# [Your instructions]
Write the data out again in full, with no departure from the original.
◇ ◇ ◇
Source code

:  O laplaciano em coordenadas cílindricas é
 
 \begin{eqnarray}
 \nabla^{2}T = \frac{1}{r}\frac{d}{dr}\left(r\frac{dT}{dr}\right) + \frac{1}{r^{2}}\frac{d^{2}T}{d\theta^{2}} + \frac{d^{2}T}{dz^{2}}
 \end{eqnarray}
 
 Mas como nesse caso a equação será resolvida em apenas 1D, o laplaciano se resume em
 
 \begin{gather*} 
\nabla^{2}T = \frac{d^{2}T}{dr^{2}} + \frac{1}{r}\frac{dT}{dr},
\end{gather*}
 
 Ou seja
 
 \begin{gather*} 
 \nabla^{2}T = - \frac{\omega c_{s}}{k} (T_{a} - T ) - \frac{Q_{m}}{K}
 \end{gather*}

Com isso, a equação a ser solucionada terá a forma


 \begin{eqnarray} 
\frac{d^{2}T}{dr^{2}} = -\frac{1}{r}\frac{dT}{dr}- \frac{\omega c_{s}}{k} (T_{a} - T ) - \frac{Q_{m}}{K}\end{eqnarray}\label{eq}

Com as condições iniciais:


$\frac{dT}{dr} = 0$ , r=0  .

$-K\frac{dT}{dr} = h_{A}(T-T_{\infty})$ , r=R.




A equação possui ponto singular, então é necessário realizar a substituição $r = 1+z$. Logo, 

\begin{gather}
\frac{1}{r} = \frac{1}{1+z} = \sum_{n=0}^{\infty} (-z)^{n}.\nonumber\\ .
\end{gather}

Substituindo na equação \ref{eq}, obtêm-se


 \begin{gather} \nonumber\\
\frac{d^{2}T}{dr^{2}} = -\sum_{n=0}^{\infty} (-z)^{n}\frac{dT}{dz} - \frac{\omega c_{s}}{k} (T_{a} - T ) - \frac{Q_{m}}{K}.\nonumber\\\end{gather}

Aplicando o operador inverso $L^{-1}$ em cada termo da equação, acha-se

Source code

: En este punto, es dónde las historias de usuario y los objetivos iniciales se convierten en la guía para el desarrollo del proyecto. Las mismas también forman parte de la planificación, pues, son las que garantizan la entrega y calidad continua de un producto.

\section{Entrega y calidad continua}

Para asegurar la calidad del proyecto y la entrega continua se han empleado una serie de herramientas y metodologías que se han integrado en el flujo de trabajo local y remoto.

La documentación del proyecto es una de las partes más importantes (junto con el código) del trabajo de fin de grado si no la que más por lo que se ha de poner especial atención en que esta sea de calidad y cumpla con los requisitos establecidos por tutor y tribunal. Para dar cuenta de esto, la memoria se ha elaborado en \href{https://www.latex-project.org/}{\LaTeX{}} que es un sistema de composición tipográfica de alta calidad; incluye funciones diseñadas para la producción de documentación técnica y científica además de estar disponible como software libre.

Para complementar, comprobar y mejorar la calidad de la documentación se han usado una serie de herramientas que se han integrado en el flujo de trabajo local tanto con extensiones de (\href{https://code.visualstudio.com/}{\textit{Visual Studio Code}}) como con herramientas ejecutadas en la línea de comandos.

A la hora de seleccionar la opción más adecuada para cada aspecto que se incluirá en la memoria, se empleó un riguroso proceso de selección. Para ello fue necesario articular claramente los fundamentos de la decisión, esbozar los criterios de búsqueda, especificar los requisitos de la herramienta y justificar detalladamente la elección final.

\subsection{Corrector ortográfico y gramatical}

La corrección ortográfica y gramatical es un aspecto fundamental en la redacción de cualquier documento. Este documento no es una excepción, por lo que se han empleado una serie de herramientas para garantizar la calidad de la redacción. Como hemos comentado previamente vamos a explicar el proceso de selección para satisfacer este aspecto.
◇ ◇ ◇
# [Solution to the exercise]
Source code

:  O laplaciano em coordenadas cílindricas é
 
 \begin{eqnarray}
 \nabla^{2}T = \frac{1}{r}\frac{d}{dr}\left(r\frac{dT}{dr}\right) + \frac{1}{r^{2}}\frac{d^{2}T}{d\theta^{2}} + \frac{d^{2}T}{dz^{2}}
 \end{eqnarray}
 
 Mas como nesse caso a equação será resolvida em apenas 1D, o laplaciano se resume em
 
 \begin{gather*} 
\nabla^{2}T = \frac{d^{2}T}{dr^{2}} + \frac{1}{r}\frac{dT}{dr},
\end{gather*}
 
 Ou seja
 
 \begin{gather*} 
 \nabla^{2}T = - \frac{\omega c_{s}}{k} (T_{a} - T ) - \frac{Q_{m}}{K}
 \end{gather*}

Com isso, a equação a ser solucionada terá a forma


 \begin{eqnarray} 
\frac{d^{2}T}{dr^{2}} = -\frac{1}{r}\frac{dT}{dr}- \frac{\omega c_{s}}{k} (T_{a} - T ) - \frac{Q_{m}}{K}\end{eqnarray}\label{eq}

Com as condições iniciais:


$\frac{dT}{dr} = 0$ , r=0  .

$-K\frac{dT}{dr} = h_{A}(T-T_{\infty})$ , r=R.




A equação possui ponto singular, então é necessário realizar a substituição $r = 1+z$. Logo, 

\begin{gather}
\frac{1}{r} = \frac{1}{1+z} = \sum_{n=0}^{\infty} (-z)^{n}.\nonumber\\ .
\end{gather}

Substituindo na equação \ref{eq}, obtêm-se


 \begin{gather} \nonumber\\
\frac{d^{2}T}{dr^{2}} = -\sum_{n=0}^{\infty} (-z)^{n}\frac{dT}{dz} - \frac{\omega c_{s}}{k} (T_{a} - T ) - \frac{Q_{m}}{K}.\nonumber\\\end{gather}

Aplicando o operador inverso $L^{-1}$ em cada termo da equação, acha-se

Source code

: En este punto, es dónde las historias de usuario y los objetivos iniciales se convierten en la guía para el desarrollo del proyecto. Las mismas también forman parte de la planificación, pues, son las que garantizan la entrega y calidad continua de un producto.

\section{Entrega y calidad continua}

Para asegurar la calidad del proyecto y la entrega continua se han empleado una serie de herramientas y metodologías que se han integrado en el flujo de trabajo local y remoto.

La documentación del proyecto es una de las partes más importantes (junto con el código) del trabajo de fin de grado si no la que más por lo que se ha de poner especial atención en que esta sea de calidad y cumpla con los requisitos establecidos por tutor y tribunal. Para dar cuenta de esto, la memoria se ha elaborado en \href{https://www.latex-project.org/}{\LaTeX{}} que es un sistema de composición tipográfica de alta calidad; incluye funciones diseñadas para la producción de documentación técnica y científica además de estar disponible como software libre.

Para complementar, comprobar y mejorar la calidad de la documentación se han usado una serie de herramientas que se han integrado en el flujo de trabajo local tanto con extensiones de (\href{https://code.visualstudio.com/}{\textit{Visual Studio Code}}) como con herramientas ejecutadas en la línea de comandos.

A la hora de seleccionar la opción más adecuada para cada aspecto que se incluirá en la memoria, se empleó un riguroso proceso de selección. Para ello fue necesario articular claramente los fundamentos de la decisión, esbozar los criterios de búsqueda, especificar los requisitos de la herramienta y justificar detalladamente la elección final.

\subsection{Corrector ortográfico y gramatical}

La corrección ortográfica y gramatical es un aspecto fundamental en la redacción de cualquier documento. Este documento no es una excepción, por lo que se han empleado una serie de herramientas para garantizar la calidad de la redacción. Como hemos comentado previamente vamos a explicar el proceso de selección para satisfacer este aspecto.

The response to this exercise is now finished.